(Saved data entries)
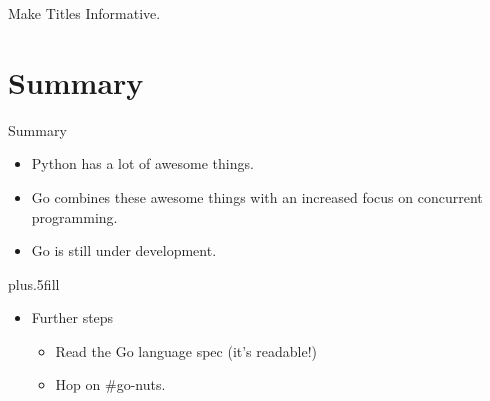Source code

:\documentclass{beamer}
\begin{document}
\begin{frame}{Make Titles Informative.}
\end{frame}



\section*{Summary}

\begin{frame}{Summary}

  \begin{itemize}
  \item
    Python has \alert{a lot of awesome things}.
  \item
    Go \alert{combines these awesome things} with an increased focus on concurrent programming.
  \item
    Go is still \alert{under development}.
  \end{itemize}
  
  \vskip0pt plus.5fill
  \begin{itemize}
  \item
      Further steps
    \begin{itemize}
    \item
        Read the Go language spec (it's readable!)
    \item
        Hop on \#go-nuts.
    \end{itemize}
  \end{itemize}
\end{frame}
\end{document}
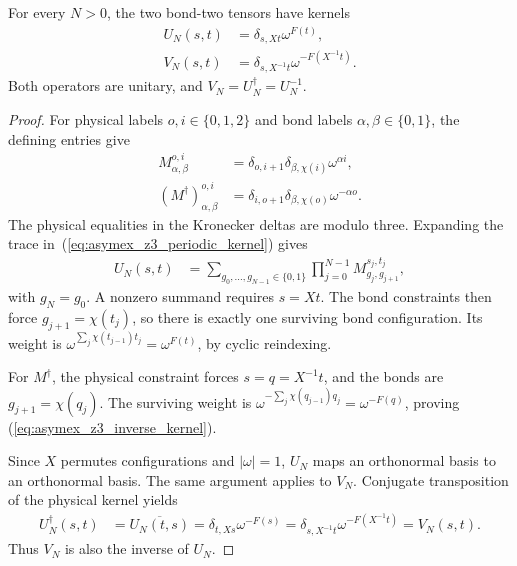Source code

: \begin{lemma}
    \label{thm:asymex_z3_physical_kernels}
    \leanok

    For every $N>0$, the two bond-two tensors have kernels
    \begin{align}
        U_N(s,t) & =\delta_{s,Xt}\omega^{F(t)},             \\
        V_N(s,t) & =\delta_{s,X^{-1}t}\omega^{-F(X^{-1}t)}.
        \label{eq:asymex_z3_inverse_kernel}
    \end{align}
    Both operators are unitary, and $V_N=U_N^\dagger=U_N^{-1}$.
\end{lemma}

\begin{proof}
    \leanok
    For physical labels $o,i\in\{0,1,2\}$ and bond labels
    $\alpha,\beta\in\{0,1\}$, the defining entries give
    \begin{align}
        M^{o,i}_{\alpha,\beta}
         & =\delta_{o,i+1}\delta_{\beta,\chi(i)}\omega^{\alpha i},  \\
        (M^\dagger)^{o,i}_{\alpha,\beta}
         & =\delta_{i,o+1}\delta_{\beta,\chi(o)}\omega^{-\alpha o}.
        \label{eq:asymex_z3_local_entries}
    \end{align}
    The physical equalities in the Kronecker deltas are modulo three.
    Expanding the trace in~(\ref{eq:asymex_z3_periodic_kernel}) gives
    \begin{align}
        U_N(s,t)
         & =\sum_{g_0,\ldots,g_{N-1}\in\{0,1\}}
        \prod_{j=0}^{N-1}M^{s_j,t_j}_{g_j,g_{j+1}},
        \label{eq:asymex_z3_cyclic_trace}
    \end{align}
    with $g_N=g_0$. A nonzero summand requires $s=Xt$.
    The bond constraints then force $g_{j+1}=\chi(t_j)$, so there is
    exactly one surviving bond configuration. Its weight is
    $\omega^{\sum_j\chi(t_{j-1})t_j}=\omega^{F(t)}$, by cyclic
    reindexing.

    For $M^\dagger$, the physical constraint forces $s=q=X^{-1}t$,
    and the bonds are $g_{j+1}=\chi(q_j)$. The surviving weight is
    $\omega^{-\sum_j\chi(q_{j-1})q_j}=\omega^{-F(q)}$, proving
    (\ref{eq:asymex_z3_inverse_kernel}).

    Since $X$ permutes configurations and $|\omega|=1$, $U_N$ maps an
    orthonormal basis to an orthonormal basis. The same argument applies
    to $V_N$. Conjugate transposition of the physical kernel yields
    \begin{align}
        U_N^\dagger(s,t)
         & =\overline{U_N(t,s)}
        =\delta_{t,Xs}\omega^{-F(s)}
        =\delta_{s,X^{-1}t}\omega^{-F(X^{-1}t)}
        =V_N(s,t).
    \end{align}
    Thus $V_N$ is also the inverse of $U_N$.
\end{proof}

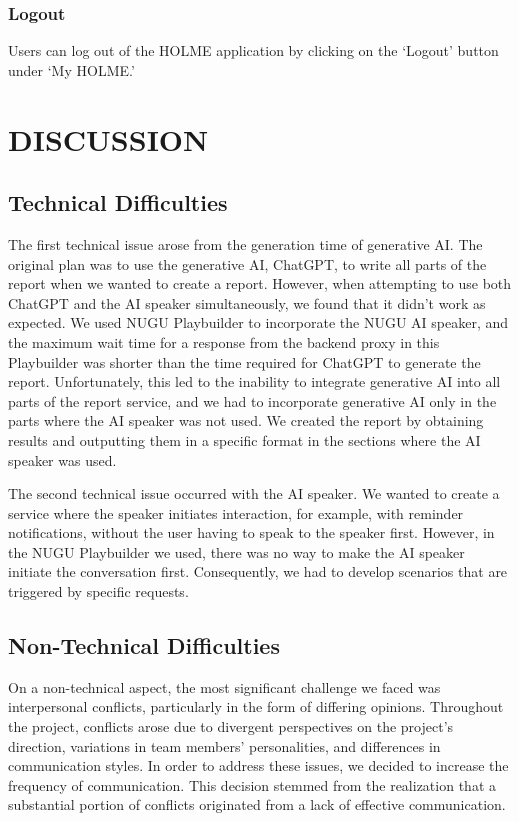 \documentclass[conference]{IEEEtran}
\begin{document}
\subsubsection{Logout}
Users can log out of the HOLME application by clicking on the `Logout' button under `My HOLME.'
\clearpage

\section{DISCUSSION}
\subsection{Technical Difficulties}
The first technical issue arose from the generation time of generative AI. The original plan was to use the generative AI, ChatGPT, to write all parts of the report when we wanted to create a report. However, when attempting to use both ChatGPT and the AI speaker simultaneously, we found that it didn't work as expected. We used NUGU Playbuilder to incorporate the NUGU AI speaker, and the maximum wait time for a response from the backend proxy in this Playbuilder was shorter than the time required for ChatGPT to generate the report. Unfortunately, this led to the inability to integrate generative AI into all parts of the report service, and we had to incorporate generative AI only in the parts where the AI speaker was not used. We created the report by obtaining results and outputting them in a specific format in the sections where the AI speaker was used.

The second technical issue occurred with the AI speaker. We wanted to create a service where the speaker initiates interaction, for example, with reminder notifications, without the user having to speak to the speaker first. However, in the NUGU Playbuilder we used, there was no way to make the AI speaker initiate the conversation first. Consequently, we had to develop scenarios that are triggered by specific requests.\\

\subsection{Non-Technical Difficulties}
On a non-technical aspect, the most significant challenge we faced was interpersonal conflicts, particularly in the form of differing opinions. Throughout the project, conflicts arose due to divergent perspectives on the project's direction, variations in team members' personalities, and differences in communication styles. In order to address these issues, we decided to increase the frequency of communication. This decision stemmed from the realization that a substantial portion of conflicts originated from a lack of effective communication.
\end{document}
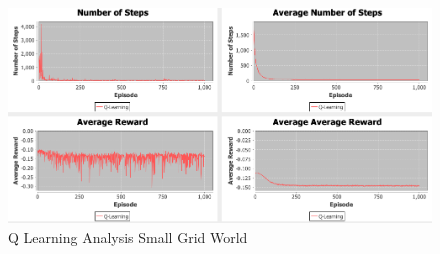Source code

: \documentclass[11pt]{article}
\newcommand{\problemone}{Small Grid World}
\begin{document}
    \begin{figure}
        \begin{minipage}{1\textwidth}
            \centering
            \includegraphics[width=1\linewidth]{qlearningdeepdive.png}
            \caption{Q Learning Analysis \problemone}\label{Fig:Q-Learning DD \problemone}
        \end{minipage}
    \end{figure}
\end{document}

■ **Directions for this task**
Leaving out the pictures, repeat all of the entries exactly.

■ **Written response**
Source code

:\documentclass{beamer}
\begin{document}
\begin{frame}{Make Titles Informative.}
\end{frame}



\section*{Summary}

\begin{frame}{Summary}

  \begin{itemize}
  \item
    Python has \alert{a lot of awesome things}.
  \item
    Go \alert{combines these awesome things} with an increased focus on concurrent programming.
  \item
    Go is still \alert{under development}.
  \end{itemize}
  
  \vskip0pt plus.5fill
  \begin{itemize}
  \item
      Further steps
    \begin{itemize}
    \item
        Read the Go language spec (it's readable!)
    \item
        Hop on \#go-nuts.
    \end{itemize}
  \end{itemize}
\end{frame}
\end{document}
Source code

: \begin{lemma}
    \label{thm:asymex_z3_physical_kernels}
    \leanok

    For every $N>0$, the two bond-two tensors have kernels
    \begin{align}
        U_N(s,t) & =\delta_{s,Xt}\omega^{F(t)},             \\
        V_N(s,t) & =\delta_{s,X^{-1}t}\omega^{-F(X^{-1}t)}.
        \label{eq:asymex_z3_inverse_kernel}
    \end{align}
    Both operators are unitary, and $V_N=U_N^\dagger=U_N^{-1}$.
\end{lemma}

\begin{proof}
    \leanok
    For physical labels $o,i\in\{0,1,2\}$ and bond labels
    $\alpha,\beta\in\{0,1\}$, the defining entries give
    \begin{align}
        M^{o,i}_{\alpha,\beta}
         & =\delta_{o,i+1}\delta_{\beta,\chi(i)}\omega^{\alpha i},  \\
        (M^\dagger)^{o,i}_{\alpha,\beta}
         & =\delta_{i,o+1}\delta_{\beta,\chi(o)}\omega^{-\alpha o}.
        \label{eq:asymex_z3_local_entries}
    \end{align}
    The physical equalities in the Kronecker deltas are modulo three.
    Expanding the trace in~(\ref{eq:asymex_z3_periodic_kernel}) gives
    \begin{align}
        U_N(s,t)
         & =\sum_{g_0,\ldots,g_{N-1}\in\{0,1\}}
        \prod_{j=0}^{N-1}M^{s_j,t_j}_{g_j,g_{j+1}},
        \label{eq:asymex_z3_cyclic_trace}
    \end{align}
    with $g_N=g_0$. A nonzero summand requires $s=Xt$.
    The bond constraints then force $g_{j+1}=\chi(t_j)$, so there is
    exactly one surviving bond configuration. Its weight is
    $\omega^{\sum_j\chi(t_{j-1})t_j}=\omega^{F(t)}$, by cyclic
    reindexing.

    For $M^\dagger$, the physical constraint forces $s=q=X^{-1}t$,
    and the bonds are $g_{j+1}=\chi(q_j)$. The surviving weight is
    $\omega^{-\sum_j\chi(q_{j-1})q_j}=\omega^{-F(q)}$, proving
    (\ref{eq:asymex_z3_inverse_kernel}).

    Since $X$ permutes configurations and $|\omega|=1$, $U_N$ maps an
    orthonormal basis to an orthonormal basis. The same argument applies
    to $V_N$. Conjugate transposition of the physical kernel yields
    \begin{align}
        U_N^\dagger(s,t)
         & =\overline{U_N(t,s)}
        =\delta_{t,Xs}\omega^{-F(s)}
        =\delta_{s,X^{-1}t}\omega^{-F(X^{-1}t)}
        =V_N(s,t).
    \end{align}
    Thus $V_N$ is also the inverse of $U_N$.
\end{proof}

 \documentclass[conference]{IEEEtran}
\begin{document}
\subsubsection{Logout}
Users can log out of the HOLME application by clicking on the `Logout' button under `My HOLME.'
\clearpage

\section{DISCUSSION}
\subsection{Technical Difficulties}
The first technical issue arose from the generation time of generative AI. The original plan was to use the generative AI, ChatGPT, to write all parts of the report when we wanted to create a report. However, when attempting to use both ChatGPT and the AI speaker simultaneously, we found that it didn't work as expected. We used NUGU Playbuilder to incorporate the NUGU AI speaker, and the maximum wait time for a response from the backend proxy in this Playbuilder was shorter than the time required for ChatGPT to generate the report. Unfortunately, this led to the inability to integrate generative AI into all parts of the report service, and we had to incorporate generative AI only in the parts where the AI speaker was not used. We created the report by obtaining results and outputting them in a specific format in the sections where the AI speaker was used.

The second technical issue occurred with the AI speaker. We wanted to create a service where the speaker initiates interaction, for example, with reminder notifications, without the user having to speak to the speaker first. However, in the NUGU Playbuilder we used, there was no way to make the AI speaker initiate the conversation first. Consequently, we had to develop scenarios that are triggered by specific requests.\\

\subsection{Non-Technical Difficulties}
On a non-technical aspect, the most significant challenge we faced was interpersonal conflicts, particularly in the form of differing opinions. Throughout the project, conflicts arose due to divergent perspectives on the project's direction, variations in team members' personalities, and differences in communication styles. In order to address these issues, we decided to increase the frequency of communication. This decision stemmed from the realization that a substantial portion of conflicts originated from a lack of effective communication.
\end{document}
Source code

: \documentclass[11pt]{article}
\newcommand{\problemone}{Small Grid World}
\begin{document}
    \begin{figure}
        \begin{minipage}{1\textwidth}
            \centering
            \includegraphics[width=1\linewidth]{qlearningdeepdive.png}
            \caption{Q Learning Analysis \problemone}\label{Fig:Q-Learning DD \problemone}
        \end{minipage}
    \end{figure}
\end{document}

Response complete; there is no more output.